Some of the biggest artists in the world can be guilty of eating their own tails after a while. There might be great moments throughout their career, but fans can always smell when any superior rock band ends up releasing something inauthentic or technically off from what they normally would do. Keith Richards usually did not need to worry about sounding like anyone other than himself, but he admitted that ‘Paint It Black’ didn’t really sound as organic as he thought it should have been.
But in the early 1960s, most of The Stones’ work involved them taking more chances than they were known for. In a perfect world, they would have continued to play the same old blues progressions that they had loved since they were kids, but by going outside their comfort zone, they discovered that they had a lot more avenues to work with.

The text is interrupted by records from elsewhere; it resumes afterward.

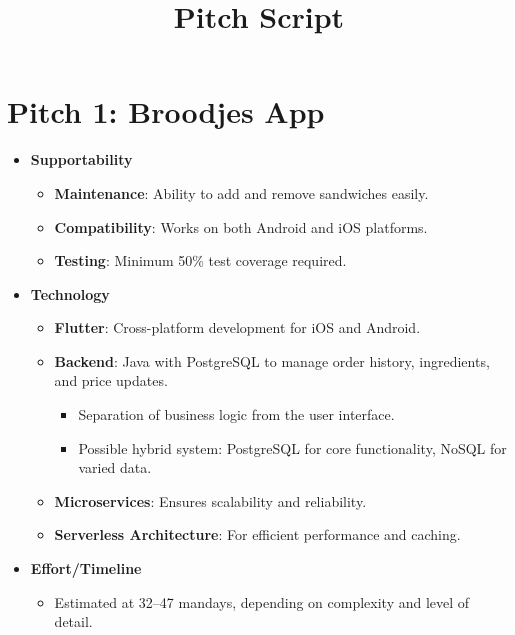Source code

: \documentclass{article}
\begin{document}
\title{Pitch Script}
\author{}
\date{}
\maketitle

\section*{Pitch 1: Broodjes App}

\begin{itemize}
    \item \textbf{Supportability}
    \begin{itemize}
        \item \textbf{Maintenance}: Ability to add and remove sandwiches easily.
        \item \textbf{Compatibility}: Works on both Android and iOS platforms.
        \item \textbf{Testing}: Minimum 50\% test coverage required.
    \end{itemize}

    \item \textbf{Technology}
    \begin{itemize}
        \item \textbf{Flutter}: Cross-platform development for iOS and Android.
        \item \textbf{Backend}: Java with PostgreSQL to manage order history, ingredients, and price updates.
        \begin{itemize}
            \item Separation of business logic from the user interface.
            \item Possible hybrid system: PostgreSQL for core functionality, NoSQL for varied data.
        \end{itemize}
        \item \textbf{Microservices}: Ensures scalability and reliability.
        \item \textbf{Serverless Architecture}: For efficient performance and caching.
    \end{itemize}

    \item \textbf{Effort/Timeline}
    \begin{itemize}
        \item Estimated at 32–47 mandays, depending on complexity and level of detail.
    \end{itemize}
\end{itemize}
\end{document}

While there are always going to be a handful of people who try to measure The Stones on the same level as The Beatles, they never thought in those terms. They were proud to be in the same scene as the Fab Four, but what they offered was something a bit more nasty, and ‘Paint It Black’ was a perfect example of that.

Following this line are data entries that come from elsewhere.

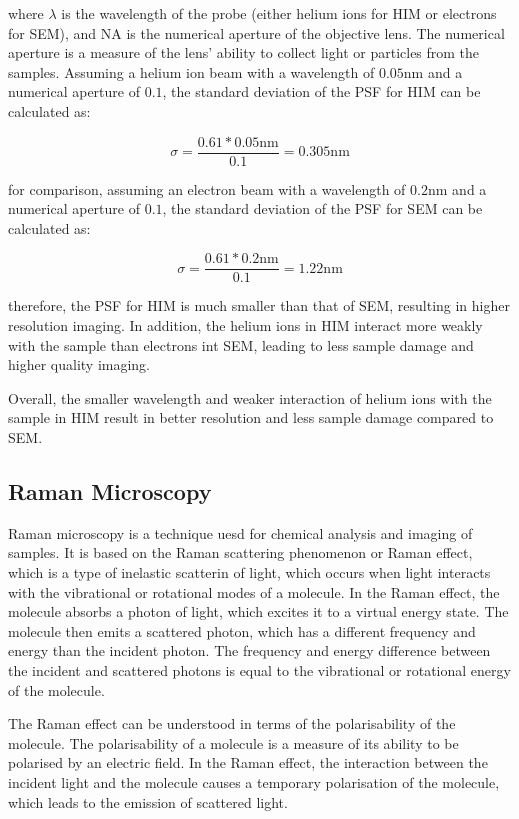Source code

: where $\lambda$ is the wavelength of the probe (either helium ions for HIM or electrons for SEM), and NA is the numerical aperture of the objective lens. The numerical aperture is a measure of the lens' ability to collect light or particles from the samples. Assuming a helium ion beam with a wavelength of $0.05\si{\nano\metre}$ and a numerical aperture of $0.1$, the standard deviation of the PSF for HIM can be calculated as:

\begin{equation}
    \sigma = \frac{0.61*0.05 \si{\nano\metre}}{0.1} = 0.305 \si{\nano\metre}
    \label{eq:PSF_HIM_standard_deviation}
\end{equation}

for comparison, assuming an electron beam with a wavelength of $0.2\si{\nano\metre}$ and a numerical aperture of $0.1$, the standard deviation of the PSF for SEM can be calculated as:

\begin{equation}
    \sigma = \frac{0.61*0.2\si{\nano\metre}}{0.1} = 1.22 \si{\nano\metre}
    \label{eq:PSF_SEM_standard_deviation}
\end{equation}

therefore, the PSF for HIM is much smaller than that of SEM, resulting in higher resolution imaging. In addition, the helium ions in HIM interact more weakly with the sample than electrons int SEM, leading to less sample damage and higher quality imaging.

Overall, the smaller wavelength and weaker interaction of helium ions with the sample in HIM result in better resolution and less sample damage compared to SEM.
\subsection{Raman Microscopy}
Raman microscopy is a technique uesd for chemical analysis and imaging of samples. It is based on the Raman scattering phenomenon or Raman effect, which is a type of inelastic scatterin of light, which occurs when light interacts with the vibrational or rotational modes of a molecule. In the Raman effect, the molecule absorbs a photon of light, which excites it to a virtual energy state. The molecule then emits a scattered photon, which has a different frequency and energy than the incident photon. The frequency and energy difference between the incident and scattered photons is equal to the vibrational or rotational energy of the molecule. 

The Raman effect can be understood in terms of the polarisability of the molecule. The polarisability of a molecule is a measure of its ability to be polarised by an electric field. In the Raman effect, the interaction between the incident light and the molecule causes a temporary polarisation of the molecule, which leads to the emission of scattered light.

Despite some obvious parallels to George Harrison’s Indian influence with the inclusion of sitars, Mick Jagger is the only vocalist who could have sung a track like this in the 1960s. Instead of John Lennon singing that all we needed was love, Jagger’s protagonist lives in darkness all the time, which is only matched by Richards’ rhythm guitar anchoring everything down and Charlie Watts’s heavy approach to percussion.

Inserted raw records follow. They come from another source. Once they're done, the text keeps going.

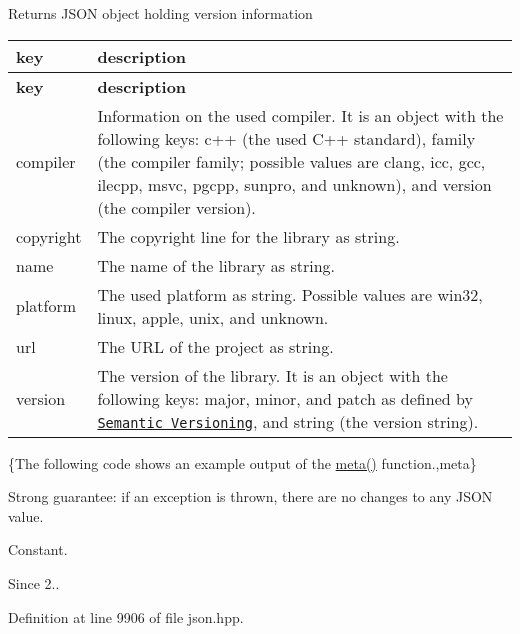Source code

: \begin{DoxyReturn}{Returns}
J\+S\+ON object holding version information \tabulinesep=1mm
\begin{longtabu} spread 0pt [c]{*{2}{|X[-1]}|}
\hline
\rowcolor{\tableheadbgcolor}\textbf{ key }&\textbf{ description  }\\
\endfirsthead
\hline
\endfoot
\hline
\rowcolor{\tableheadbgcolor}\textbf{ key }&\textbf{ description  }\\
\endhead
{\ttfamily compiler} &Information on the used compiler. It is an object with the following keys\+: {\ttfamily c++} (the used C++ standard), {\ttfamily family} (the compiler family; possible values are {\ttfamily clang}, {\ttfamily icc}, {\ttfamily gcc}, {\ttfamily ilecpp}, {\ttfamily msvc}, {\ttfamily pgcpp}, {\ttfamily sunpro}, and {\ttfamily unknown}), and {\ttfamily version} (the compiler version). \\
{\ttfamily copyright} &The copyright line for the library as string. \\
{\ttfamily name} &The name of the library as string. \\
{\ttfamily platform} &The used platform as string. Possible values are {\ttfamily win32}, {\ttfamily linux}, {\ttfamily apple}, {\ttfamily unix}, and {\ttfamily unknown}. \\
{\ttfamily url} &The U\+RL of the project as string. \\
{\ttfamily version} &The version of the library. It is an object with the following keys\+: {\ttfamily major}, {\ttfamily minor}, and {\ttfamily patch} as defined by \href{http://semver.org}{\tt Semantic Versioning}, and {\ttfamily string} (the version string). \\
\end{longtabu}
\{The following code shows an example output of the {\ttfamily \hyperlink{classnlohmann_1_1basic__json_aef6d0eeccee7c5c7e1317c2ea1607fab}{meta()}} function.,meta\}
\end{DoxyReturn}
Strong guarantee\+: if an exception is thrown, there are no changes to any J\+S\+ON value.

Constant.

\begin{DoxySince}{Since}
2.. 
\end{DoxySince}


Definition at line 9906 of file json.\+hpp.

As the band started jamming on the back end, though, Keef thought that things started to go a little bit off the rails, saying, “It’s over-recorded at the end. The electric guitar doesn’t sound quite right to me, the one I play. I should have used a different guitar; at least, a different sound. And I think it sounds rushed. I think it sounds as if we’ve said – as we actually did – ‘That’s great. If we do anymore we’ll lose the feel of it’.”
While Richards can critique his own work all he wants, that kind of overproduction is actually what makes the outro that much more exciting. That rush job that Richards talked about may have very well been the case, but the nervous energy actually does a better job at painting the picture of a man slowly losing himself in a world of darkness than a simple acoustic guitar break.
If anything, The Stones could have benefited from leaning into that side of their sound, and the next few records they made in the 1970s make a better case for that overproduction. There are certainly times when they just got more people to work on their albums, but the jam at the end of ‘Can’t You Hear Me Knocking’ or the tempo shift on ‘You Can’t Always Get What You Want’ is what keeps the listener engaged the entire time.
So if taken that way, a song like ‘Paint It Black’ probably had to happen that way for The Stones to get to their more menacing material. It’s easier to appreciate everything looking back on it, but it takes a song like this to truly appreciate the spooky vibe of ‘Gimme Shelter’ that would come later.